De l’importance exceptionnelle de la religion comme facteur d’unité nationale. Ce facteur a eu son maximum d’efficacité dans les nations primitives et anciennes : clans et tribus, plus unis d’aventure par leurs totems communs que par leur sang commun ; cités et nations antiques à religions particularistes et nationales (analogues en cela à la nation juive, qui leur a survécu comme témoin). Avec l’avènement des religions universalistes, dont le christianisme est le type par excellence, le rôle du facteur religieux est devenu plus complexe. D’une part, le christianisme fut pour chacune des nations chrétiennes du moyen-âge une religion nationale ; mais, d’autre part, il fut pour toutes une religion commune qui les apparenta et les unit jusqu’à les intégrer dans la supernation que réalisa L’Europe à titre de « Chrétienté ». Ainsi fut-il en même temps principe d’unité nationale et principe d’unité internationale. En revanche, son affaiblissement et ses divisions entraînèrent la désagrégation de l’Europe d’abord, puis de maintes nations européennes. On a constamment vu depuis lors ces nations préoccupées de maintenir ou de refaire leur unité religieuse, pour sauver leur unité morale et leur unité nationale compromises avec elle. En revanche, on les voit aujourd’hui tendre de plus en plus à suppléer le facteur de la culture religieuse par celui des cultures humaniste et économique.
b) Les cultures ou civilisations humanistes représentent les arts, les lettres, le droit, les sciences, la philosophie. etc., c’est-à-dire les créations de l’esprit humain en quête de sa propre perfection et de son propre progrès. À leur tour, on peut voir ces cultures spécifiques fonctionner elles aussi comme facteurs d’unité nationale et comme facteurs d’unité internationale. Elles sont des principes d’unité nationale dans la mesure où elles sont particulières à une nation donnée, quand par exemple elles s’expriment dans un folklore national, dans des arts nationaux (peinture, musique, architecture, etc.), dans une littérature nationale, dans un droit national, etc. D’où la tendance des nations modernes qui veulent se surnationaliser à exalter et à cultiver exclusivement ces produits de leur spiritualité propre.
En revanche, les cultures humanistes sont des principes d’unité internationale dans la mesure où elles sont communes à toutes les nations, dans la mesure donc où elles sont universelles de leur nature. Et tel est particulièrement le cas des cultures scientifiques et philosophiques ; car l’universalité appartient de droit à la science et à la philosophie, que les nations dont nous venons de parler s’obstinent à nationaliser invita Minerva.

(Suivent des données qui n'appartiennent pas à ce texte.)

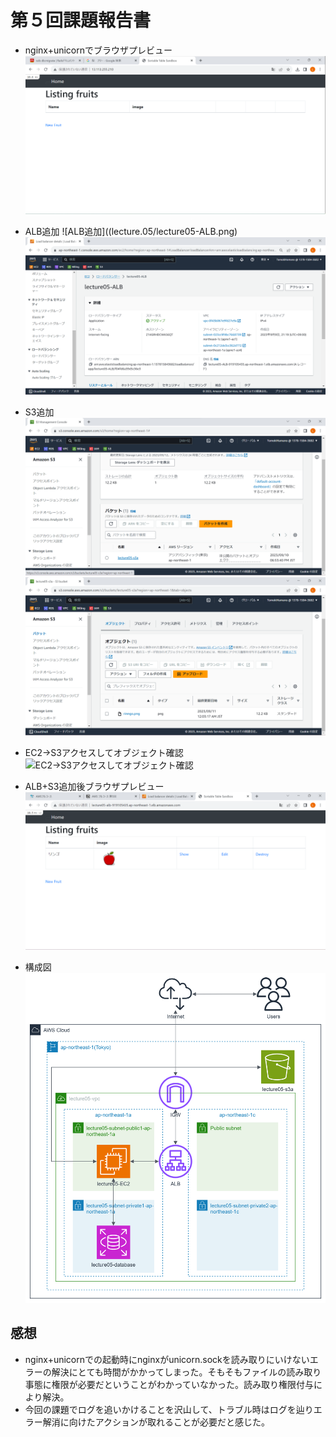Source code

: # 第５回課題報告書
- nginx+unicornでブラウザプレビュー
![nginx+unicornでブラウザプレビュー](lecture.05/Nginx+unicorn.png)

- ALB追加
![ALB追加]((lecture.05/lecture05-ALB.png)
![ALB追加2](lecture.05/lecture05-ALB-status.png)

- S3追加
![S3バケット](lecture.05/lecture05-s3a-backet-list.png)
![S3バケットオブジェクト](lecture.05/lecture05-s3a-backet-object.png)

- EC2→S3アクセスしてオブジェクト確認
![EC2→S3アクセスしてオブジェクト確認](lecture.05/EC2→S3.png)

- ALB+S3追加後ブラウザプレビュー
![ALB+S3追加後ブラウザプレビュー](lecture.05/ALB+S3.png)

- 構成図
![構成図](lecture.05/lecture05.png)


## 感想
- nginx+unicornでの起動時にnginxがunicorn.sockを読み取りにいけないエラーの解決にとても時間がかかってしまった。そもそもファイルの読み取り事態に権限が必要だということがわかっていなかった。読み取り権限付与により解決。
- 今回の課題でログを追いかけることを沢山して、トラブル時はログを辿りエラー解消に向けたアクションが取れることが必要だと感じた。
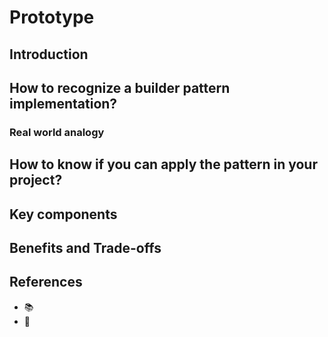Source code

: # Prototype

## Introduction

## How to recognize a builder pattern implementation?

### Real world analogy

## How to know if you can apply the pattern in your project?

## Key components

## Benefits and Trade-offs

## References

- 📚
- 📼
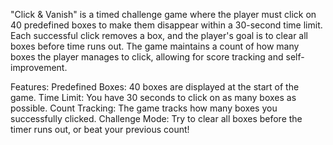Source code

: "Click & Vanish" is a timed challenge game where the player must click on 40 predefined boxes to make them disappear within a 30-second time limit. Each successful click removes a box, and the player's goal is to clear all boxes before time runs out. The game maintains a count of how many boxes the player manages to click, allowing for score tracking and self-improvement.

Features:
Predefined Boxes: 40 boxes are displayed at the start of the game.
Time Limit: You have 30 seconds to click on as many boxes as possible.
Count Tracking: The game tracks how many boxes you successfully clicked.
Challenge Mode: Try to clear all boxes before the timer runs out, or beat your previous count!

c) Les cultures ou civilisations économiques. Pareil sort échoit aux cultures et civilisations qui ont pour objet la création et l’usage des biens et de l’outillage économiques. Elles sont facteur d’unité nationale quand elles aboutissent à constituer des économies fermées, quand elles tendent à ne satisfaire que des besoins nationaux, à ne créer que des richesses nationales, à n’employer qu’un outillage agricole, industriel et financier national, etc.
En revanche, elles sont facteurs d’unité internationale à proportion qu’elles amènent les nations a prendre conscience de leurs solidarité économiques, de l’interdépendance de leurs besoins, de leurs richesses, de leurs travaux et de leurs outillages, et à pratiquer en conséquence une économie ouverte et vraiment internationale. Économie que les nations éprises de nationalisme égoïste tendent naturellement à restreindre au prorata des avantages qu’elles espèrent en tirer pour leur économie nationale.

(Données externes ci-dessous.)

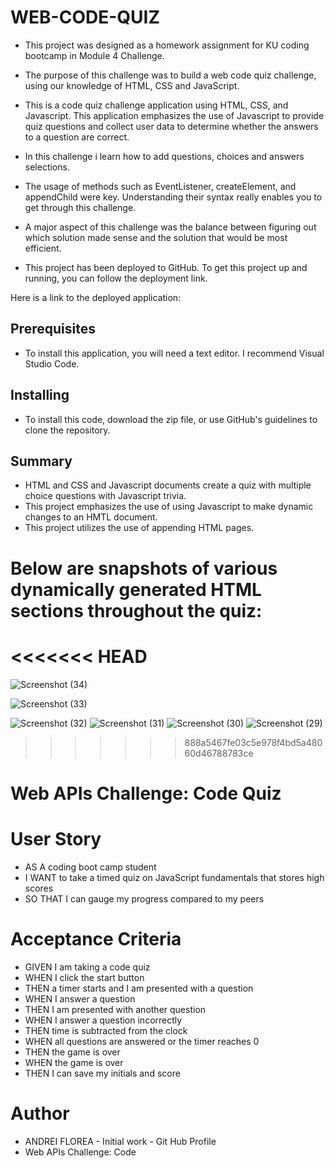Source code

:# WEB-CODE-QUIZ

- This project was designed as a homework assignment for KU coding bootcamp in Module 4 Challenge.

- The purpose of this challenge was to build a web code quiz challenge, using our knowledge of HTML, CSS and JavaScript.

- This is a code quiz challenge application using HTML, CSS, and Javascript. This application emphasizes the use of Javascript to provide quiz questions and collect user data to determine whether the answers to a question are correct.

- In this challenge i learn how to add questions, choices and answers selections.

- The usage of methods such as EventListener, createElement, and appendChild were key. Understanding their syntax really enables you to get through this challenge.

- A major aspect of this challenge was the balance between figuring out which solution made sense and the solution that would be most efficient. 

- This project has been deployed to GitHub. To get this project up and running, you can follow the deployment link.


 Here is a link to the deployed application: 



## Prerequisites

- To install this application, you will need a text editor. I recommend Visual Studio Code.


## Installing

- To install this code, download the zip file, or use GitHub's guidelines to clone the repository. 



## Summary
- HTML and CSS and Javascript documents create a quiz with multiple choice questions with Javascript trivia.
- This project emphasizes the use of using Javascript to make dynamic changes to an HMTL document.
- This project utilizes the use of appending HTML pages.



# Below are snapshots of various dynamically generated HTML sections throughout the quiz:

<<<<<<< HEAD
=======
![Screenshot (34)](https://user-images.githubusercontent.com/70625665/211238690-2f187941-782e-4ae0-b882-a9540ed70219.png)

![Screenshot (33)](https://user-images.githubusercontent.com/70625665/211238748-2f3e42bd-947d-457d-9da3-0faab601394f.png)

![Screenshot (32)](https://user-images.githubusercontent.com/70625665/211238764-7a4f0d12-a617-4b69-b5e3-c3faed14d328.png)
![Screenshot (31)](https://user-images.githubusercontent.com/70625665/211238778-87c2a5b5-d98d-412f-95e0-2264ffabe831.png)
![Screenshot (30)](https://user-images.githubusercontent.com/70625665/211238788-373e6975-7bf0-4e61-84c1-e69871928d24.png)
![Screenshot (29)](https://user-images.githubusercontent.com/70625665/211238799-cc1029cb-d06d-456e-8de9-adb81c4a0602.png)
>>>>>>> 888a5467fe03c5e978f4bd5a48060d46788783ce

# Web APIs Challenge: Code Quiz

# User Story
- AS A coding boot camp student
- I WANT to take a timed quiz on JavaScript fundamentals that stores high scores
- SO THAT I can gauge my progress compared to my peers

# Acceptance Criteria
- GIVEN I am taking a code quiz
- WHEN I click the start button
- THEN a timer starts and I am presented with a question
- WHEN I answer a question
- THEN I am presented with another question
- WHEN I answer a question incorrectly
- THEN time is subtracted from the clock
- WHEN all questions are answered or the timer reaches 0
- THEN the game is over
- WHEN the game is over
- THEN I can save my initials and score



# Author
- ANDREI FLOREA - Initial work - Git Hub Profile
- Web APIs Challenge: Code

5 - Le bien commun. — L’intérêt contribue autant à rapprocher les hommes qu’à les diviser. Il les divise et les fait compétiteurs et ennemis quand il a pour objet des biens que chacun d’eux voudrait avoir pour soi seul. Il les rapproche, au contraire, et les fait amis et collaborateurs quand il a pour objet des biens qu’ils savent ne pouvoir produire, posséder ou défendre qu’en unissant leurs efforts, quand il a pour objet des biens communs. Tout bien commun a la vertu de créer entre ceux qui y participent une solidarité affective et effective, qui est un des premiers fondements de l’instinct social et de la société en général, de l’instinct familial et de la famille, enfin de l’instinct national et de la nation.
La nation apparaît naturellement aux individus et aux familles qui la composent comme dotée du pouvoir de combler leurs insuffisances et leurs déficiences, de suppléer à leur indigence par sa richesse et à leur faiblesse par sa force, de leur procurer et de leur garantir le vivre et le bien-vivre, dont parlent Platon et Aristote. Autrement dit, elle représente à leurs yeux la société la plus riche et la plus forte, celle qui leur assure le plus d’avantages et qui est fondée par là à réclamer d’eux le plus de dévouement et de sacrifices. Pour toutes ces raisons, le bien commun national compte parmi les facteurs les plus efficaces de l’unité de la nation et de la solidarité de ses membres…
Tel que nous venons de le définir et de l’analyser, le bien national est un facteur de solidarité et d’unité nationales d’autant plus puissant qu’il est plus vivement ressenti et mieux servi. À cet égard, son efficacité, pourrait-on dire, est proportionnelle à l’amour et au dévouement qu’il obtient des membres de la nation. Elle est également proportionnelle à l’aptitude de la nation elle-même à le réaliser sous la forme politique d’un État fort et indépendant. L’État est l’organe spécifique de l’autarcie, de l’autosuffisance de la nation, du service de ses intérêts généraux et collectifs, de la réalisation de tous les biens a la vocation d’assurer. Par suite :
6 - L’État est à considérer, lui aussi, connue un facteur d’unité nationale. En organisant la nation, en la dotant d’institutions politiques, administratives, militaires, judiciaires etc., communes, il cimente sa cohésion et renforce sa vitalité. En fait, il ne saurait faire preuve d’impuissance à l’intérieur et à l’extérieur, en face du désordre, de l’anarchie et des crimes, des guerres civiles et des guerres étrangères, sans compromettre, en même temps que sa propre existence, l’existence de la nation et la fidélité de ses membres. Car ceux-ci ne sauraient désespérer de l’Étal sans désespérer plus ou moins en même temps de la nation et de son bien commun, sans retomber dans le souci exclusif de leurs biens particuliers. En ce sens, il est vrai de dire que l’unité et, l’existence sociale de la nation sont fonction de son unité et de son existence politiques.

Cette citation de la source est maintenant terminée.